Software Tuning, Performance Optimization & Platform Monitoring
Discussion around monitoring and software tuning methodologies, Performance Monitoring Unit (PMU) of Intel microprocessors, and platform monitoring
This community is designed for sharing of public information. Please do not share Intel or third-party confidential information here.

Does data from PCIe go into L1/L2 cache?


Hi community,


I am currently studying the memory architecture of SKYLAKE-SP, and happen to be stuck on explaining the system behavior when an application requests for data from a PCIe device. Unfortunately, I had no luck in finding related documentation that fully resolves my issue.


So my situation is this:

- I have a SKYLAKE-SP system, with an FPGA device connected via PCIe interface.

- The FPGA has a memory device inside, which is memory-mapped (with no_cache option) to a certain system address range.

- An application accesses data from this FPGA through BAR(Base Address Register) and an offset.

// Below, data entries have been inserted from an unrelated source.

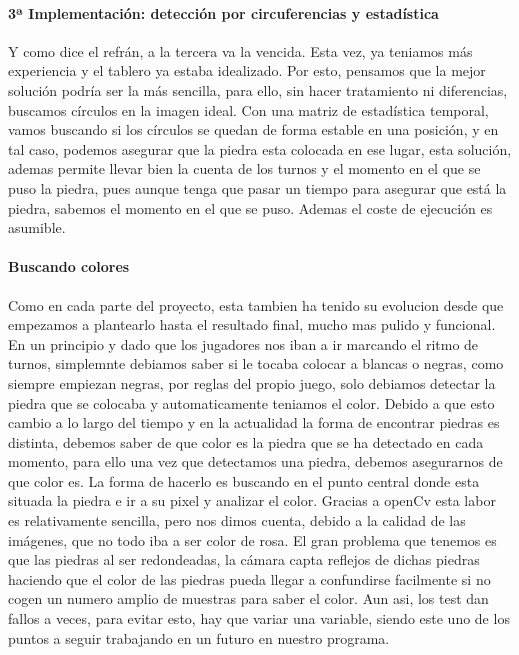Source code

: \documentclass[12pt,a4paper]{report}
\begin{document}
\paragraph{3ª Implementación: detección por circuferencias y estadística}
Y como dice el refrán, a la tercera va la vencida. Esta vez, ya teniamos más
experiencia y el tablero ya estaba idealizado. Por esto, pensamos que la mejor
solución podría ser la más sencilla, para ello, sin hacer tratamiento ni
diferencias, buscamos círculos en la imagen ideal. Con una matriz de estadística
temporal, vamos buscando si los círculos se quedan de forma estable en una
posición, y en tal caso, podemos asegurar que la piedra esta colocada en ese
lugar, esta solución, ademas permite llevar bien la cuenta de los turnos y el
momento en el que se puso la piedra, pues aunque tenga que pasar un tiempo para
asegurar que está la piedra, sabemos el momento en el que se puso. Ademas el
coste de ejecución es asumible.

\paragraph{Buscando colores}

Como en cada parte del proyecto, esta tambien ha tenido su evolucion desde que
empezamos a plantearlo hasta el resultado final, mucho mas pulido y funcional.
En un principio y dado que los jugadores nos iban a ir marcando el ritmo de
turnos, simplemnte debiamos saber si le tocaba colocar a blancas o negras, como
siempre empiezan negras, por reglas del propio juego, solo debiamos detectar la
piedra que se colocaba y automaticamente teniamos el color.  Debido a que esto
cambio a lo largo del tiempo y en la actualidad la forma de encontrar piedras es
distinta, debemos saber de que color es la piedra que se ha detectado en cada
momento, para ello una vez que detectamos una piedra, debemos asegurarnos de que
color es. La forma de hacerlo es buscando en el punto central donde esta situada
la piedra e ir a su pixel y analizar el color. Gracias a openCv esta labor es
relativamente sencilla, pero nos dimos cuenta, debido a la calidad de las
imágenes, que no todo iba a ser color de rosa. El gran problema que tenemos es
que las piedras al ser redondeadas, la cámara capta reflejos de dichas piedras
haciendo que el color de las piedras pueda llegar a confundirse facilmente si no
cogen un numero amplio de muestras para saber el color. Aun asi, los test dan
fallos a veces, para evitar esto, hay que variar una variable, siendo este uno
de los puntos a seguir trabajando en un futuro en nuestro programa.
\end{document}
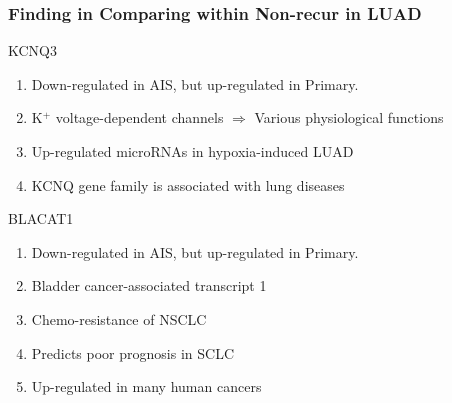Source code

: \documentclass{beamer}
\begin{document}
    \begin{frame}[allowframebreaks]
        \frametitle{Finding in Comparing within Non-recur in LUAD}

        \begin{block}{KCNQ3}
            \begin{enumerate}
                \item Down-regulated in AIS, but up-regulated in Primary.
                \item K$^+$ voltage-dependent channels $\Rightarrow$ Various physiological functions \cite{KCNQ3-1, KCNQ3-2, KCNQ3-3}
                \item Up-regulated microRNAs in hypoxia-induced LUAD \cite{KCNQ3-4}
                \item KCNQ gene family is associated with lung diseases \cite{KCNQ3-5}
            \end{enumerate}
        \end{block}

        \begin{block}{BLACAT1}
            \begin{enumerate}
                \item Down-regulated in AIS, but up-regulated in Primary.
                \item Bladder cancer-associated transcript 1
                \item Chemo-resistance of NSCLC \cite{BLACAT1-1}
                \item Predicts poor prognosis in SCLC \cite{BLACAT1-2}
                \item Up-regulated in many human cancers \cite{BLACAT1-3}
            \end{enumerate}
        \end{block}
    \end{frame}
\end{document}
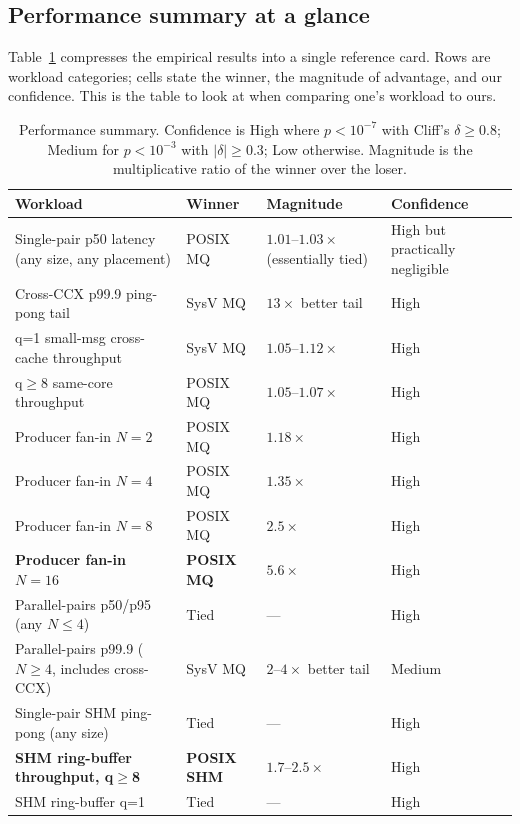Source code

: \documentclass[a4paper,11pt]{article}
\begin{document}
\subsection{Performance summary at a glance}
\label{sec:guidance:perf}

Table~\ref{tab:perf_summary} compresses the empirical results
into a single reference card. Rows are workload categories; cells
state the winner, the magnitude of advantage, and our confidence.
This is the table to look at when comparing one's workload to ours.

\begin{table}[H]
\centering
\caption{Performance summary. Confidence is High where $p<10^{-7}$
with Cliff's $\delta\geq 0.8$; Medium for $p<10^{-3}$ with
$|\delta|\geq 0.3$; Low otherwise. Magnitude is the multiplicative
ratio of the winner over the loser.}
\label{tab:perf_summary}
\footnotesize
\begin{tabular}{p{4.6cm}lp{2.0cm}p{2.0cm}}
\toprule
\textbf{Workload}                                   & \textbf{Winner}     & \textbf{Magnitude} & \textbf{Confidence} \\
\midrule
Single-pair p50 latency (any size, any placement)   & POSIX MQ            & $1.01$--$1.03\times$ (essentially tied) & High but practically negligible \\
Cross-CCX p99.9 ping-pong tail                       & SysV MQ             & $13\times$ better tail   & High \\
q=1 small-msg cross-cache throughput                & SysV MQ             & $1.05$--$1.12\times$     & High \\
q$\geq$8 same-core throughput                        & POSIX MQ            & $1.05$--$1.07\times$     & High \\
Producer fan-in $N=2$                               & POSIX MQ            & $1.18\times$             & High \\
Producer fan-in $N=4$                               & POSIX MQ            & $1.35\times$             & High \\
Producer fan-in $N=8$                               & POSIX MQ            & $2.5\times$              & High \\
\textbf{Producer fan-in $N=16$}                     & \textbf{POSIX MQ}   & $\boldsymbol{5.6\times}$ & High \\
Parallel-pairs p50/p95 (any $N\leq 4$)              & Tied                & ---                      & High \\
Parallel-pairs p99.9 ($N\geq 4$, includes cross-CCX)& SysV MQ             & $2$--$4\times$ better tail & Medium \\
Single-pair SHM ping-pong (any size)                & Tied                & ---                      & High \\
\textbf{SHM ring-buffer throughput, q$\geq$8}       & \textbf{POSIX SHM}  & $\boldsymbol{1.7\text{--}2.5\times}$ & High \\
SHM ring-buffer q=1                                 & Tied                & ---                      & High \\
\bottomrule
\end{tabular}
\end{table}
\end{document}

Correct me if I'm wrong, but as far as I know, the system follows the steps below.

1) a core requests for data from an address in the PCIe memory address range.

2) request is sent to the System Agent, LLC, and the memory controller simultaneously.

3) System Agent identifies that the data is in PCIe and responds..

4) Data is fetched


Here is where I got stuck.

1. Would the data from my PCIe device get cached into the L1/L2 cache? If so, can it also get into the LLC?

2. Are there any notable differences in the data path from/to PCIe, compared to the path to/from the conventional memory controller? (e.g. reported bypass routes etc.)



Thank you and best regards,


0 Kudos
4 Replies
Black Belt

Lots of special cases here....  The most important features that (appear to be) well-defined are:

  • Loads from a memory region marked as UC will put data into the target register only, and will not put data in any caches.  Only the requested bytes will be accessed on the device.  No speculation is allowed -- so, for example, end of loop branch conditions must be fully resolved before the load(s) from the next loop iteration can be executed.
  • IO DMA to cacheable system memory will be placed in the L3 cache (if the IO device is attached to the same socket as the system memory buffer).
  • Intel allows special buffering of reads from PCIe BAR spaces if they are of type WC by using the MOVNTDQA instruction family.
Black Belt

Intel (and AMD) processors allow PCIe BAR spaces to be mapped with the WP or WT types.  These both allow reads to be cached, but maintaining coherence is completely up to the user code.  Implementations differ on which caches can be used, but all of the implementations that I know of allow WP and WT types to be cached in the L1 DCache.  

Both WT and WP types allow writes to be combined, but the implementation may not be the same as the write combining of the WC memory type.


Thank you very very much for the quick reply John!

A few more questions on the properties of UC though..

By 'target register' are you referring to the general purpose registers? (e.g. eax, ebx etc)

Does 'not putting data in any caches' imply instant flush upon load/store cache?
do you mean that there exist a direct bypass route to/from PCIe BAR?

For example, if I were to load 4 bytes from PCIe BAR space marked as UC in the MTRR as below,

mov (%ebx), %eax /*load 4 bytes from the memory address in EBX into EAX*/

Are you saying that the core fetches exactly 4 bytes from PCIe into eax without any operation on the L1/L2/LLC?

Can MTRR be modified at driver-level via linux's ioremap?

In other words, if I were to mark some region as UC in MTRR at BIOS,
and then ioremap the same region as WC with 'ioremap_wc' in the driver, would the MTRR be modified to WC?

If so, what happens if multiple drivers mark the same region with different ioremap options?

Are there any official materials on this matter that I can relate to?

Black Belt

1. A "MOV" instruction from any uncached memory region puts the data in the target register that you named in the MOV instruction.   I don't think there is any reason to believe that the data ever moves "through" the caches -- that would displace cached data, which would be undesirable.  Many/most of the data paths are likely the same, but that is an implementation detail that is going to be much harder to observe, since uncached accesses don't overlap with any other memory accesses.

2. MTRR's can be modified on a live system (assuming the BIOS has not locked them?), but this has to be done carefully.  MTRR's are described in Section 11.11 of Volume 3 of the Intel Architectures SW Developer's Manual, with Section 11.11.18 addressing specific issues related to maintaining MTRR consistency in multiprocessor systems.   I don't know if Linux automagically supports these rules for changing MTRRs.

The "effective memory type" is based on the memory type specified by the MTRR (Section 11.11), the memory type specified by the PAT (Section 11.12), and the memory type specified by the PCD and PWT bits in the page tables (Section 4.5 "4-Level Paging").   Tables 11-7 and 11-11 describe how these three sources are combined to produce an effective memory type.   I have only played with these features a little bit, and mostly stick with the simple cases of UC and WC for PCIe BAR regions.